◆ Description of the task ◆
Take every line containing "category" out of the records.

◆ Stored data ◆
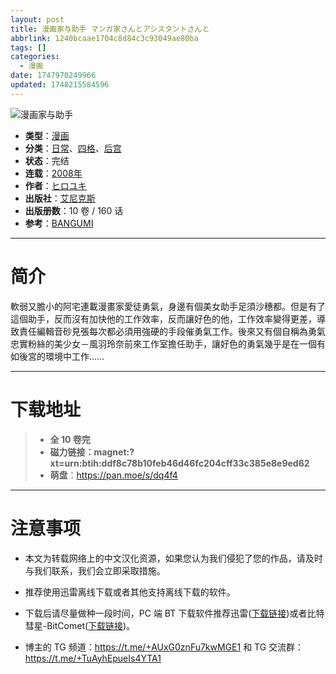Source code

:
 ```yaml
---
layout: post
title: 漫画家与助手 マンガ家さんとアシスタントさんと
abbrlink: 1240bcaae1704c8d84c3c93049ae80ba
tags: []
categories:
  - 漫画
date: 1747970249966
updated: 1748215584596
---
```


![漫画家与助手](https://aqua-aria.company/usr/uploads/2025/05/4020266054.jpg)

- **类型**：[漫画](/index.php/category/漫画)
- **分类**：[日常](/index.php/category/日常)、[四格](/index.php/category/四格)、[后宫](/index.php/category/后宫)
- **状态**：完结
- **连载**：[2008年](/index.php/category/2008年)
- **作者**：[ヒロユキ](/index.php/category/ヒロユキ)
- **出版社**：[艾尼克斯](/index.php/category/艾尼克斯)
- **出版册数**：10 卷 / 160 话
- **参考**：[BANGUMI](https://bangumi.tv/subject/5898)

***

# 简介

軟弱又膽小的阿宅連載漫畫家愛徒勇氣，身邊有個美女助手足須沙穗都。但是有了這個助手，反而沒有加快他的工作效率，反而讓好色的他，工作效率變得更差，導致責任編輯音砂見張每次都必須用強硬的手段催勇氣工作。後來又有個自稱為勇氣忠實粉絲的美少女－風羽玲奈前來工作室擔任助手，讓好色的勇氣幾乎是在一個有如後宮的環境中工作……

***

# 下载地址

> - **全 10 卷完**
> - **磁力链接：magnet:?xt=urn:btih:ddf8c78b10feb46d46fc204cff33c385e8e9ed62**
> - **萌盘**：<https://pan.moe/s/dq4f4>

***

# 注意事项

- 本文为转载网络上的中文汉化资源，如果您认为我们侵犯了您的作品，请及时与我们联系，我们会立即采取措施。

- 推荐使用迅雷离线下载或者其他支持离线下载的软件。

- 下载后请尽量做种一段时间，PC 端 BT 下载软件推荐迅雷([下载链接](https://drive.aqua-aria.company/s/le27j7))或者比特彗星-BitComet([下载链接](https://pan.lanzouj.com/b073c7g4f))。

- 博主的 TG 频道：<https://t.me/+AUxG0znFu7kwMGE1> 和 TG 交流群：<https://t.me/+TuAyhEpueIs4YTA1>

◆ Written solution ◆
- **类型**：[漫画](/index.php/category/漫画)
- **分类**：[日常](/index.php/category/日常)、[四格](/index.php/category/四格)、[后宫](/index.php/category/后宫)
- **连载**：[2008年](/index.php/category/2008年)
- **作者**：[ヒロユキ](/index.php/category/ヒロユキ)
- **出版社**：[艾尼克斯](/index.php/category/艾尼克斯)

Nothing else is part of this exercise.